— if I like something, that means it’s boring

— if I like something, that means it’s silly and juvenile

— if I like something, that means no one else will like it

— if I like something, that means it’s gross and wrong

— if I get excited about something, it means I’m a boring nerd who cares too much about pointless things

— if I get excited about something, it means I’m showing what an uncool newb I am and ruining things for the cool people who are real fans of that thing

— if I get excited about something, it means that I’m too much, too intense, making people uncomfortable

— if I get excited about something, that makes me gross and wrong

— I don’t deserve to have things that are exciting

— I don’t deserve to have things that are cool

— nothing I can do is exciting

— nothing I can do is interesting or cool

— nothing I can do would be appreciated by anyone else


I’ve been thinking lately about stimming and ways that I suppress it, and it occurred to me that it isn’t really the whole story to say that the avoidant way I sometimes react to positive, exciting things is just about “suppressing stimming”. It’s partly that, but that’s not all.

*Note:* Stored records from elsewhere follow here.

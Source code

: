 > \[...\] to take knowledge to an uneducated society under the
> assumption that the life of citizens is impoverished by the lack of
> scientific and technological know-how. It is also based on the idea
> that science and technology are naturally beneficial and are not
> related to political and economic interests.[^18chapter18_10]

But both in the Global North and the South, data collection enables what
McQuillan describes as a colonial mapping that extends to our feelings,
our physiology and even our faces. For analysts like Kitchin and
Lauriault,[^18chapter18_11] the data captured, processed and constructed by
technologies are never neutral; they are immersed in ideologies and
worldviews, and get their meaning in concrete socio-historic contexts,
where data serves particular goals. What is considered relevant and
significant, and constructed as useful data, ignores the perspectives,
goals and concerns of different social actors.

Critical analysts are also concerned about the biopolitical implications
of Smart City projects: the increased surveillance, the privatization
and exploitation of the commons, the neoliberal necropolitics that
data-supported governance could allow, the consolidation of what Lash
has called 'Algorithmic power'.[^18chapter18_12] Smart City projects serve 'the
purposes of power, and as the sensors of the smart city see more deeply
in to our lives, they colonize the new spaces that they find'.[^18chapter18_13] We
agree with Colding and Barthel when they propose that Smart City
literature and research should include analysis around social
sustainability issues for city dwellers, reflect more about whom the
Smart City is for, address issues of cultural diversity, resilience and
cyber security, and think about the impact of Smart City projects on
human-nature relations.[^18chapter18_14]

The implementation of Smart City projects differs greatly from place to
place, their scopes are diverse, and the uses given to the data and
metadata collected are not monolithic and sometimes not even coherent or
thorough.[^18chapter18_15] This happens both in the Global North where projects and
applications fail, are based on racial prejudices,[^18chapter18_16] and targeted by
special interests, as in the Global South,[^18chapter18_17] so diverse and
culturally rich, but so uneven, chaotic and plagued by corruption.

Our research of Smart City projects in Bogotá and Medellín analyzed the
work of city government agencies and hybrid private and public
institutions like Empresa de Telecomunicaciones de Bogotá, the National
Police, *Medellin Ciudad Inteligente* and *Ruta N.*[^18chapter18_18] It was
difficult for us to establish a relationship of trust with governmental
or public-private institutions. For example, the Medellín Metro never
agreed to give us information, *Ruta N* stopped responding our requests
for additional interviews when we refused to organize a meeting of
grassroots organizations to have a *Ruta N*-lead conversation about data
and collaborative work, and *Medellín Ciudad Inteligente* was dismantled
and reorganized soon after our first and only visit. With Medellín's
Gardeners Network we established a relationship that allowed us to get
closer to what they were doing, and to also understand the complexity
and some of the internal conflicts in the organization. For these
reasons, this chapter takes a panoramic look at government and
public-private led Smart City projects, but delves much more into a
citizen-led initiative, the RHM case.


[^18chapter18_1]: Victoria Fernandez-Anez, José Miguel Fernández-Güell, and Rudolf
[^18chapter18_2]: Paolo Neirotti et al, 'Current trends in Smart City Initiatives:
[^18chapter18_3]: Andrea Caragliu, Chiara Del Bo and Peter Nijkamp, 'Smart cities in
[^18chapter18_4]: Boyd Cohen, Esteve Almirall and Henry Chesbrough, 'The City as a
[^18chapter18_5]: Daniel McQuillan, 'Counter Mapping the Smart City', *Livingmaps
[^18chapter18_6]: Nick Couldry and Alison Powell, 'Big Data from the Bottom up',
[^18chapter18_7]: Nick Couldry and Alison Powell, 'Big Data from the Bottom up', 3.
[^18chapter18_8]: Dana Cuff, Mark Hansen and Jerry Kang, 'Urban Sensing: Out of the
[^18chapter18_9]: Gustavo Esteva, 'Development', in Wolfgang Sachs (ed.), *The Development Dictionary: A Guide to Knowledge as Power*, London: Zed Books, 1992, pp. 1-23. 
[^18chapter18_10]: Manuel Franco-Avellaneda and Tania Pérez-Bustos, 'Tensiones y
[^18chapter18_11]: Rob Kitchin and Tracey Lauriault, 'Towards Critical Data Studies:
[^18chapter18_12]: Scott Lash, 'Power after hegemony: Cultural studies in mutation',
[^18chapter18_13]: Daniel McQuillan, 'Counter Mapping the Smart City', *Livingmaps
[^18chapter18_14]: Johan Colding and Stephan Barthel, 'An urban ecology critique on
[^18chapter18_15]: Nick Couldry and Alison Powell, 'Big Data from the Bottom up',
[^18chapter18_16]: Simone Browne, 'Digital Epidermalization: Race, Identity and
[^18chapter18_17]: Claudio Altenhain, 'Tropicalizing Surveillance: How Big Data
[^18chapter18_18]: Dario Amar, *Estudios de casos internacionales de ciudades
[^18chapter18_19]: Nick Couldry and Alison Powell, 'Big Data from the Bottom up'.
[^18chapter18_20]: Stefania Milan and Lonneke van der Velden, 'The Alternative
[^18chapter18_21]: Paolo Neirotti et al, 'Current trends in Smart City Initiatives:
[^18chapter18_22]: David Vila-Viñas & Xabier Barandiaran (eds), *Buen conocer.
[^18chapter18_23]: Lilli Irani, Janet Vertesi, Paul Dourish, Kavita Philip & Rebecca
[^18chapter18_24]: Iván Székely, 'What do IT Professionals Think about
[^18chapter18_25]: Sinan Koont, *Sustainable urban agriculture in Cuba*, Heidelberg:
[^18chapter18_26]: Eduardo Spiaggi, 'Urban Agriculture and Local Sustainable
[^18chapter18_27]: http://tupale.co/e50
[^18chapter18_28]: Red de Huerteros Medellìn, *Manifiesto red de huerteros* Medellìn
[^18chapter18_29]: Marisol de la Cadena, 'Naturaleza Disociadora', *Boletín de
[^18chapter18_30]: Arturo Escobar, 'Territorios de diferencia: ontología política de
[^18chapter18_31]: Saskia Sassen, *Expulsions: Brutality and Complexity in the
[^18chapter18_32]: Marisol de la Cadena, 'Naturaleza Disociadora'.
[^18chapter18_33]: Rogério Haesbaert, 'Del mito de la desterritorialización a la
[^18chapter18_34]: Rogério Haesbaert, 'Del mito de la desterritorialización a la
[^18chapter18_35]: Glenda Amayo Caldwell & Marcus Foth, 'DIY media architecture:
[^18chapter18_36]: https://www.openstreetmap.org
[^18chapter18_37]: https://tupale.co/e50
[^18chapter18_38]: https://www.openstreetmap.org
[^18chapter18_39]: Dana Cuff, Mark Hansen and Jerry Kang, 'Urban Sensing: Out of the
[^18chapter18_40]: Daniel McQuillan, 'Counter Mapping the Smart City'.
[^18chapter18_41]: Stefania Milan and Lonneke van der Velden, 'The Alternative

It’s partly about resisting the urge to happy-stim in public.

It’s partly about resisting the urge to show happiness in any way in public, even just to smile or laugh, because it might not be an appropriate situation to be happy in, and/or people might want to know what I’m smiling about, and that’s a fraught question. That’s where some of the above jerkbrain-assumptions come in.

But what it’s all added up to, over the years, is a really deep assumption that cool things are not for me, and things I like are not cool.

The second part of that– the stress and anxiety I feel about telling people about my interests– is something I’ve thought a lot about, and I feel like I understand it pretty clearly. And I’ve thought a lot about how secretive I often was when I was younger, about pursuing things that interested me.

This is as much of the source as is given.